Cities Fascinate and Disturb

She struggled daily with her non-decision. “Should I give money to the beggars on the street? Should I speak with them?”  She needed to make a choice in the matter, if only for today’s quick dash to the bus stop.  The beggar she thinks of as the Praying Madonna claims a square of sidewalk between her apartment steps and her stop.  Determined to appear distracted, hurried by her important life, or an urgent task, she makes her way along the newly familiar cobblestone, careful to avoid brushing the city-gritty buildings.  Her busy façade in place, she nearly overlooks the empty Madonna spot.  Amusing herself with the idea of a beggar’s union in charge of assigning street corners, she wonders with a smug chuckle whether the union offers sick pay.

The tall ornately carved doors of the Instituto l’Italiano are propped open as she enters the cool dark vaulted hallway.  Riding up the tiny elevator, a creaky grille its only offering of protection.

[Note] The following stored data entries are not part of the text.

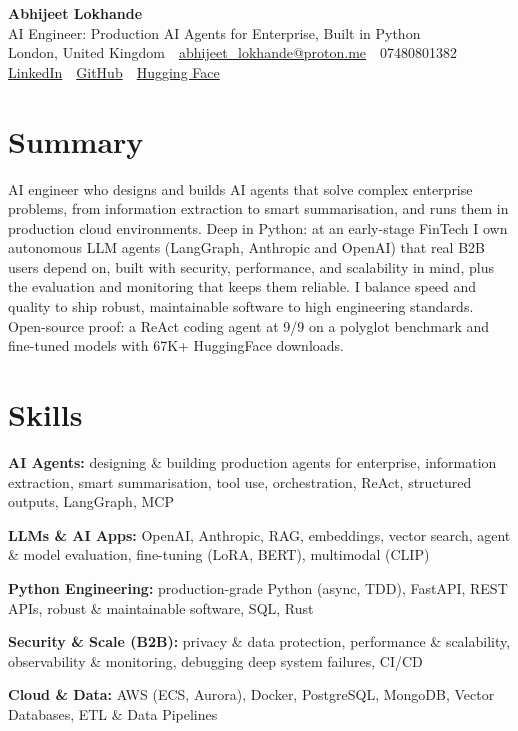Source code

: \documentclass[10pt,a4paper]{article}
\newcommand{\sep}{\,\textcolor{accent!60}{\textbar}\,}
\begin{document}
\begin{center}
  {\fontsize{24}{26}\selectfont\bfseries Abhijeet Lokhande}\\[3pt]
  {\color{accent}\large AI Engineer: Production AI Agents for Enterprise, Built in Python}\\[5pt]
  {\small
    London, United Kingdom \sep
    \href{mailto:abhijeet_lokhande@proton.me}{abhijeet\_lokhande@proton.me} \sep
    07480801382 \\[2pt]
    \href{https://www.linkedin.com/in/ablds/}{LinkedIn} \sep
    \href{https://github.com/abhijeetscode}{GitHub} \sep
    \href{https://huggingface.co/ab-ai}{Hugging Face}
  }
\end{center}
\vspace{2pt}

\section{Summary}
AI engineer who designs and builds AI agents that solve complex enterprise problems, from information extraction to smart summarisation, and runs them in production cloud environments. Deep in Python: at an early-stage FinTech I own autonomous LLM agents (LangGraph, Anthropic and OpenAI) that real B2B users depend on, built with security, performance, and scalability in mind, plus the evaluation and monitoring that keeps them reliable. I balance speed and quality to ship robust, maintainable software to high engineering standards. Open-source proof: a ReAct coding agent at 9/9 on a polyglot benchmark and fine-tuned models with 67K+ HuggingFace downloads.

\section{Skills}
\begin{tight}
  \item[\textcolor{accent}{\small$\bullet$}] \textbf{AI Agents:} designing \& building production agents for enterprise, information extraction, smart summarisation, tool use, orchestration, ReAct, structured outputs, LangGraph, MCP
  \item[\textcolor{accent}{\small$\bullet$}] \textbf{LLMs \& AI Apps:} OpenAI, Anthropic, RAG, embeddings, vector search, agent \& model evaluation, fine-tuning (LoRA, BERT), multimodal (CLIP)
  \item[\textcolor{accent}{\small$\bullet$}] \textbf{Python Engineering:} production-grade Python (async, TDD), FastAPI, REST APIs, robust \& maintainable software, SQL, Rust
  \item[\textcolor{accent}{\small$\bullet$}] \textbf{Security \& Scale (B2B):} privacy \& data protection, performance \& scalability, observability \& monitoring, debugging deep system failures, CI/CD
  \item[\textcolor{accent}{\small$\bullet$}] \textbf{Cloud \& Data:} AWS (ECS, Aurora), Docker, PostgreSQL, MongoDB, Vector Databases, ETL \& Data Pipelines
\end{tight}
\end{document}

The Madonna slips from her thoughts.  Settled at the small student desk, she stares out of the high windows and allows her mind to slip aimlessly along the red tile rooftops, a hodgepodge of pitches and domes.  Content to drift, she hopes the nouns and verbs are entering her inattentive brain cells through osmosis.

Swaying with her fellow passengers to the rhythm of the rush hour traffic, she had finally fallen outside of her fears and headlong into a glorious exaltation of life.  Each passenger silent within their cocoons of thought, bodies crushed against each other, they moved with the precision of a flock of birds, a school of fish.  Her ears grasped like the gnarled hands of the beggar woman for any morsel.  She is fed by three schoolboys whose backpacks hold her upright in the warm fleshy press.  Their language is the universal pushing, shoving, teasing of male children.  Familiar nouns and verbs float and drift among the distracted Mamas, wending their way home to an evening of dinner, children.

In the twilight she steps off the return bus.  Rounding the corner, the stuttering of a nearly spent candle catches her eye, then her heart, the swirling detritus of the day its only companion, at the shrine of The Praying Madonna of the Beggar’s Union.